Twin and biological studies have shown that most of who we are is how we came here. Yes, life experiences and background count for something, but the goop is most of it. People with conservative beliefs raise kids who turn out to be liberals, and vice versa, no matter how hard they may try to pass on their beliefs.
Coke vs. Pepsi. Dogs vs. Cats. Mac vs. Windows. I suspect whatever makes us fall on one side or the other of these great philosophical issues is 95% or more in the goop, and we just come that way.
Everything you are, have been, and will be. Have desired, dreamed of, and done. Have felt. It all comes from a few pounds of goop.
And this fascinates me. Because, let's face it, we're just another part of the planet. A collection of complex molecules, electrical impulses, and chemical reactions. That's all people. Anatomically, all humans are pretty much the same. And we're not that different from other mammals. The difference in our genetic sequence vs. that of a mouse ain't much.

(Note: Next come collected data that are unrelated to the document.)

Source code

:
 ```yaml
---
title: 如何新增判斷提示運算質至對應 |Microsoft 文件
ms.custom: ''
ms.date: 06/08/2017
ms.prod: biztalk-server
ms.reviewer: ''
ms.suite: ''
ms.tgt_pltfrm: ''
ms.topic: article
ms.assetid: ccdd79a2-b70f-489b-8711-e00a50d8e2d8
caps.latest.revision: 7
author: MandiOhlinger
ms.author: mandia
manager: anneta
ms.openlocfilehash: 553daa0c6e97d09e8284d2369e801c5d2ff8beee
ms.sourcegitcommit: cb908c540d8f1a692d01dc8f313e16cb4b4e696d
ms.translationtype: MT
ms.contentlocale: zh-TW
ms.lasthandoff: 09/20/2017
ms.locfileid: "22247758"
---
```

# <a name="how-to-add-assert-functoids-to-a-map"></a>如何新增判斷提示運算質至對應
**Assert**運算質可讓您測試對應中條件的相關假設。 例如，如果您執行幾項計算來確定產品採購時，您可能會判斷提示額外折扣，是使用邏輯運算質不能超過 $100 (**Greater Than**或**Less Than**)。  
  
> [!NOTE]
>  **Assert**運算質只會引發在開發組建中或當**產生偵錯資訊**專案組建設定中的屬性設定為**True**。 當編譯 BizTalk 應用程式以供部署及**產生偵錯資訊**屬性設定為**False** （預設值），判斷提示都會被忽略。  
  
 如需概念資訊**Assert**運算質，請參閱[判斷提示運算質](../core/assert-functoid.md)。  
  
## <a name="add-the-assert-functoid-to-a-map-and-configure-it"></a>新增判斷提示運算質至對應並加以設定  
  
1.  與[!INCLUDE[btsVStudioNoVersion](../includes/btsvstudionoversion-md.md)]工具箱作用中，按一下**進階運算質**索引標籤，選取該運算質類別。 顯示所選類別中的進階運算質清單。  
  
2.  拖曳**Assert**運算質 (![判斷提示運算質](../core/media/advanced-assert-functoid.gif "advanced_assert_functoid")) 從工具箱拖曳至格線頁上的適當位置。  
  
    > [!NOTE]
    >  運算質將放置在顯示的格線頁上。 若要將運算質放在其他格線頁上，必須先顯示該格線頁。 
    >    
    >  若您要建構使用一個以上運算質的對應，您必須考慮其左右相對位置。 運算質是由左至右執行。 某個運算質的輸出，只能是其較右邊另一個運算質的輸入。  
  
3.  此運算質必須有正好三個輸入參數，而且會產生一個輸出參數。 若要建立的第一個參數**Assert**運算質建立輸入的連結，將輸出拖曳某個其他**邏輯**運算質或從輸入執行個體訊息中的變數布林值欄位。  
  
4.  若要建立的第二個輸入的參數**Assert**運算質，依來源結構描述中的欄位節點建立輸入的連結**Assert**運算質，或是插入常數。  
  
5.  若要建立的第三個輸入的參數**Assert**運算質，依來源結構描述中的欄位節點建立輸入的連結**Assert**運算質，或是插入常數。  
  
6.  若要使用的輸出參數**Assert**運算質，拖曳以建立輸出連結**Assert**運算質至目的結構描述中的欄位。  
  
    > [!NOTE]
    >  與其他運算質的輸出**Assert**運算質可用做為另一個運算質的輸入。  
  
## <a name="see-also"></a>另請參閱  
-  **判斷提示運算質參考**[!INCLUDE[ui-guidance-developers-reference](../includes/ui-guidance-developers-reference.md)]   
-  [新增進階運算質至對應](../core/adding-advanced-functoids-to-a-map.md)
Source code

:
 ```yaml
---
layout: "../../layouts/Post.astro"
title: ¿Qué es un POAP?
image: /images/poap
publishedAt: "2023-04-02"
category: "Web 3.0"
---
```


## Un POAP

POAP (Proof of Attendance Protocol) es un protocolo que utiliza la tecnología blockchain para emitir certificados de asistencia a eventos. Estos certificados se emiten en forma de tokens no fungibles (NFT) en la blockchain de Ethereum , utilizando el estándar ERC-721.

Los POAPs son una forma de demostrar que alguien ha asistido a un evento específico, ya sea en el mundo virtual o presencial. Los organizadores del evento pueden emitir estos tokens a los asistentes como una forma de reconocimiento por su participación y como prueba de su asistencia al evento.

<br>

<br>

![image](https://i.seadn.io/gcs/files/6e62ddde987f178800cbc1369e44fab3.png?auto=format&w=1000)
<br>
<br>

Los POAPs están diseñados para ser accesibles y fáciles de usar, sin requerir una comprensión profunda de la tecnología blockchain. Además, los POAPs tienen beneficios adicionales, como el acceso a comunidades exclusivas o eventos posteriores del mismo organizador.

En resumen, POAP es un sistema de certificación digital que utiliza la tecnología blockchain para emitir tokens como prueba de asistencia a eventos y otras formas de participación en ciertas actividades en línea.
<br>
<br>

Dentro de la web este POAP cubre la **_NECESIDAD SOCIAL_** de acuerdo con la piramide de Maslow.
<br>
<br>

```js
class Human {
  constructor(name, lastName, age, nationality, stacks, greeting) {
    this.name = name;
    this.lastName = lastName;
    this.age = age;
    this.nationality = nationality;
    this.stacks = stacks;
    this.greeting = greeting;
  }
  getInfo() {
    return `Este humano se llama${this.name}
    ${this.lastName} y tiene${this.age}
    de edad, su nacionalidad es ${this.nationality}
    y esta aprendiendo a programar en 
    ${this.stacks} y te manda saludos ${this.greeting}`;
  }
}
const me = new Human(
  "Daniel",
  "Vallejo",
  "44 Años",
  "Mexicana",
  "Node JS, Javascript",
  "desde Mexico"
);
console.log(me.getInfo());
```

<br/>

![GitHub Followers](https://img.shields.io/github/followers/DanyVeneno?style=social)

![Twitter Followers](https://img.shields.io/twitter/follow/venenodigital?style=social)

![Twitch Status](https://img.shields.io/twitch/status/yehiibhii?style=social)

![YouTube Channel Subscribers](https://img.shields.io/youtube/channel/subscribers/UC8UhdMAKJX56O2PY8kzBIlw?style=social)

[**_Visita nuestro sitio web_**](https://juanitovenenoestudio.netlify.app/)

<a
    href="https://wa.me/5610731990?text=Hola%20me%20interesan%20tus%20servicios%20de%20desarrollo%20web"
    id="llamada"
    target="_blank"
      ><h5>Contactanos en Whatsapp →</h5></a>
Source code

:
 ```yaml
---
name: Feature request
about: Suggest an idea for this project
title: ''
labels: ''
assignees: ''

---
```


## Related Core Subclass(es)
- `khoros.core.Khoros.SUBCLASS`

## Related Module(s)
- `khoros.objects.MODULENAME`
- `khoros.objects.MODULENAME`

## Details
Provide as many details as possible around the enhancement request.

And yet that small amount of difference has led to amazing results. The ability to think beyond our own biological needs and to see the world around us for the beauty it contains. To watch a sunset and be in awe, even though we understand the science behind it. And to look up at the night sky, and wonder.
And that never bores me.
Monday, March 31, 2014
Ms. Urgent: "I need to see your doctor right away! My doctor told me to call you guys!"
Mary: "Well, he's out of town this week, but next week we can see you on..."
Ms. Urgent: "Well, how far away is he? I mean, like where he could drive back tomorrow to work me in?"
Mary: "No, he's gone until next week. Now..."
Ms. Urgent: "But I need to see him! Doesn't he have a partner or something?"
Mary: "No, we're a solo practice."
Ms. Urgent: "What about you? Can I see you? You work there."
Mary: "I'm a secretary, ma'am."
Ms. Urgent: "But still, you must have learned enough just from working there!"
Mary: "No. Anyway, next week we have..."
Ms. Urgent: "I could be dead by next week! And don't tell me to go to ER, either! I'm tired of going to ER's. Why isn't the doctor there, anyway?"
Mary: "He took his kids to go visit family. Now, we can..."
Ms. Urgent: "You mean he goes on vacations? What the hell? Doctors shouldn't be allowed to do that! They trade that in to care for people!"